Tuesday, January 5, 2010

I suck at blogging

Well, It's been forever since I updated the blog.  I should have at least posted the "sorry for not posting" post some time ago.  Anyway, it's irrelevant now (and who the heck other than me reads this, anyway?).  So here's what I forgot to blog about:


- The augmented violin project.  In 250A (Musical Interaction Design) each student had to submit a final project proposal.  Mine would have been a spherical input device replete with encoders, sliders, LEDs, and an accelerometer.  However, the final projects were done in groups, so not everyone's project was realized.

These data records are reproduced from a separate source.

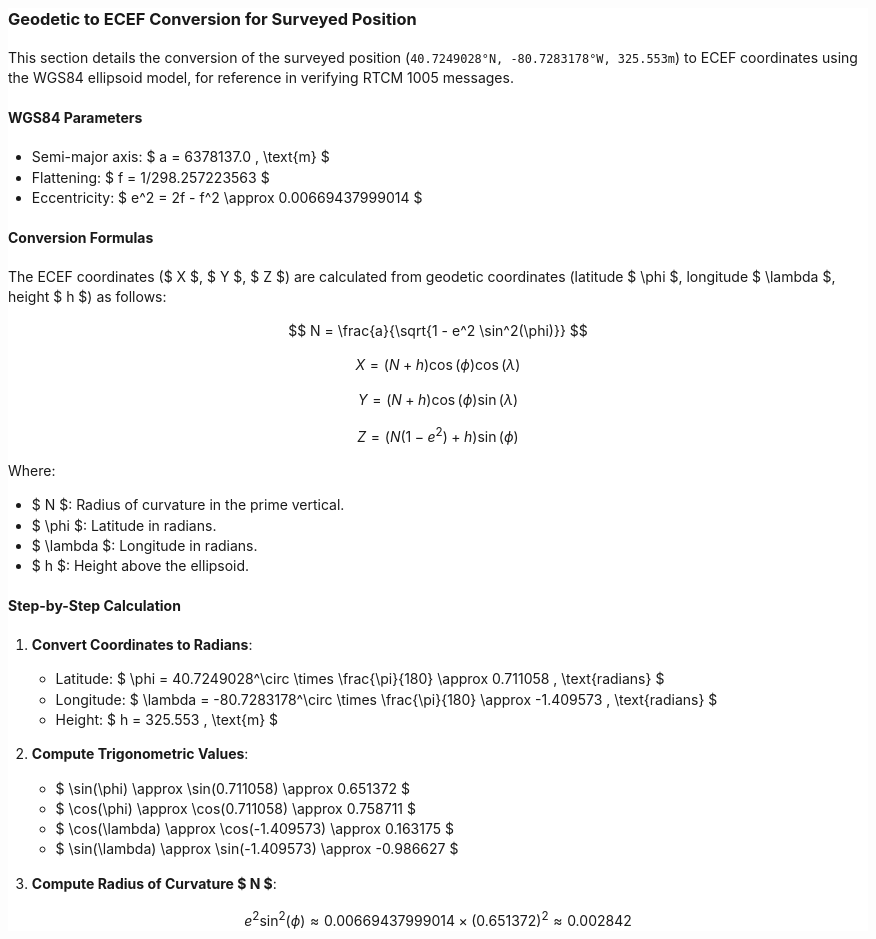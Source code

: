 ### Geodetic to ECEF Conversion for Surveyed Position
This section details the conversion of the surveyed position (`40.7249028°N, -80.7283178°W, 325.553m`) to ECEF coordinates using the WGS84 ellipsoid model, for reference in verifying RTCM 1005 messages.

#### WGS84 Parameters
- Semi-major axis: $ a = 6378137.0 \, \text{m} $
- Flattening: $ f = 1/298.257223563 $
- Eccentricity: $ e^2 = 2f - f^2 \approx 0.00669437999014 $

#### Conversion Formulas
The ECEF coordinates ($ X $, $ Y $, $ Z $) are calculated from geodetic coordinates (latitude $ \phi $, longitude $ \lambda $, height $ h $) as follows:

$$
N = \frac{a}{\sqrt{1 - e^2 \sin^2(\phi)}}
$$

$$
X = (N + h) \cos(\phi) \cos(\lambda)
$$

$$
Y = (N + h) \cos(\phi) \sin(\lambda)
$$

$$
Z = \left( N (1 - e^2) + h \right) \sin(\phi)
$$

Where:
- $ N $: Radius of curvature in the prime vertical.
- $ \phi $: Latitude in radians.
- $ \lambda $: Longitude in radians.
- $ h $: Height above the ellipsoid.

#### Step-by-Step Calculation
1. **Convert Coordinates to Radians**:
   - Latitude: $ \phi = 40.7249028^\circ \times \frac{\pi}{180} \approx 0.711058 \, \text{radians} $
   - Longitude: $ \lambda = -80.7283178^\circ \times \frac{\pi}{180} \approx -1.409573 \, \text{radians} $
   - Height: $ h = 325.553 \, \text{m} $

2. **Compute Trigonometric Values**:
   - $ \sin(\phi) \approx \sin(0.711058) \approx 0.651372 $
   - $ \cos(\phi) \approx \cos(0.711058) \approx 0.758711 $
   - $ \cos(\lambda) \approx \cos(-1.409573) \approx 0.163175 $
   - $ \sin(\lambda) \approx \sin(-1.409573) \approx -0.986627 $

3. **Compute Radius of Curvature $ N $**:

$$
e^2 \sin^2(\phi) \approx 0.00669437999014 \times (0.651372)^2 \approx 0.002842
$$
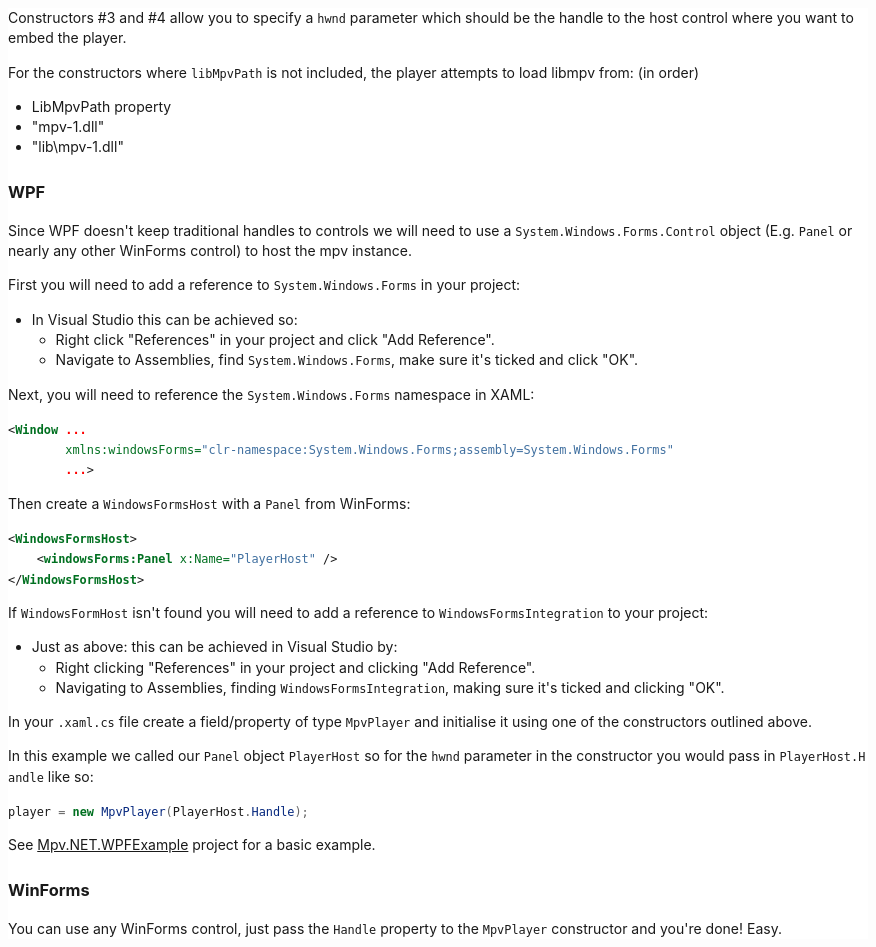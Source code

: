 Constructors #3 and #4 allow you to specify a `hwnd` parameter which should be the handle to the host control where you want to embed the player.

For the constructors where `libMpvPath` is not included, the player attempts to load libmpv from: (in order)
* LibMpvPath property
* "mpv-1.dll"
* "lib\mpv-1.dll"

### WPF

Since WPF doesn't keep traditional handles to controls we will need to use a `System.Windows.Forms.Control` object (E.g. `Panel` or nearly any other WinForms control) to host the mpv instance.

First you will need to add a reference to `System.Windows.Forms` in your project:
* In Visual Studio this can be achieved so:
    * Right click "References" in your project and click "Add Reference".
    * Navigate to Assemblies, find `System.Windows.Forms`, make sure it's ticked and click "OK".

Next, you will need to reference the `System.Windows.Forms` namespace in XAML:

```xml
<Window ...
        xmlns:windowsForms="clr-namespace:System.Windows.Forms;assembly=System.Windows.Forms"
        ...>
```

Then create a `WindowsFormsHost` with a `Panel` from WinForms:

```xml
<WindowsFormsHost>
    <windowsForms:Panel x:Name="PlayerHost" />
</WindowsFormsHost>
```

If `WindowsFormHost` isn't found you will need to add a reference to `WindowsFormsIntegration` to your project:
* Just as above: this can be achieved in Visual Studio by:
    * Right clicking "References" in your project and clicking "Add Reference".
    * Navigating to Assemblies, finding `WindowsFormsIntegration`, making sure it's ticked and clicking "OK".

In your `.xaml.cs` file create a field/property of type `MpvPlayer` and initialise it using one of the constructors outlined above.

In this example we called our `Panel` object `PlayerHost` so for the `hwnd` parameter in the constructor you would pass in `PlayerHost.Handle` like so:
```csharp
player = new MpvPlayer(PlayerHost.Handle);
```

See [Mpv.NET.WPFExample](https://github.com/hudec117/Mpv.NET/tree/master/src/Mpv.NET.WPFExample) project for a basic example.

### WinForms

You can use any WinForms control, just pass the `Handle` property to the `MpvPlayer` constructor and you're done! Easy.
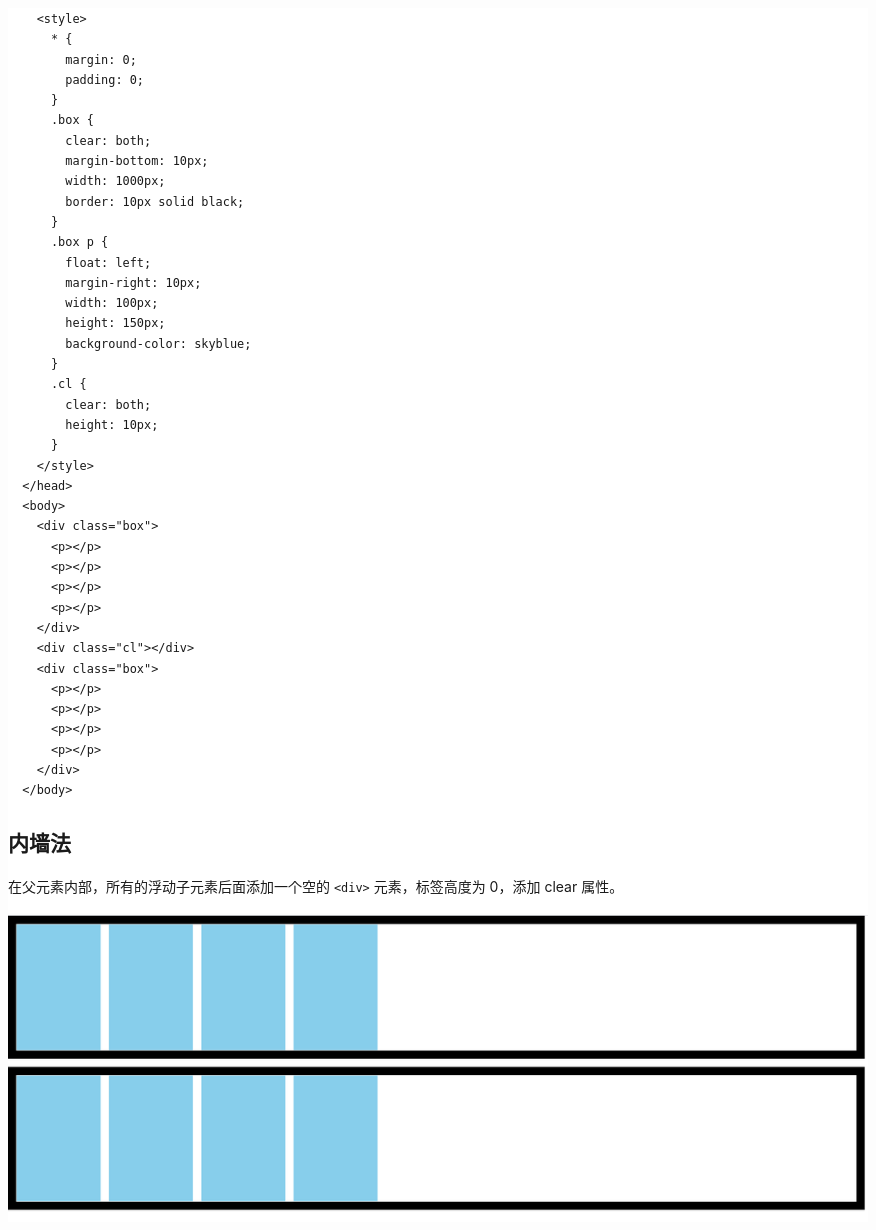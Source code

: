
 ```html{19-22,32}
    <style>
      * {
        margin: 0;
        padding: 0;
      }
      .box {
        clear: both;
        margin-bottom: 10px;
        width: 1000px;
        border: 10px solid black;
      }
      .box p {
        float: left;
        margin-right: 10px;
        width: 100px;
        height: 150px;
        background-color: skyblue;
      }
      .cl {
        clear: both;
        height: 10px;
      }
    </style>
  </head>
  <body>
    <div class="box">
      <p></p>
      <p></p>
      <p></p>
      <p></p>
    </div>
    <div class="cl"></div>
    <div class="box">
      <p></p>
      <p></p>
      <p></p>
      <p></p>
    </div>
  </body>
```

## 内墙法

在父元素内部，所有的浮动子元素后面添加一个空的 `<div>` 元素，标签高度为 0，添加 clear 属性。

<img src="/images/css/059.png" style="width: 100%; display: inline-block; margin: 0 ;">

The one I worked on was an augmented violin, which is a regular violin with electronic sensors added, plus some software to process the sensor data as "gestural input", plus some more software to sonify this gestural data.






- The Insaniac.  The final project in 256A (Music, Computing, Desgin).  This was a cross between a granular synthesizer and a kinematics simulation, all wrapped up in an aesthetically pleasant, animated, toy/instrument program.  In other words, a glorified screen saver.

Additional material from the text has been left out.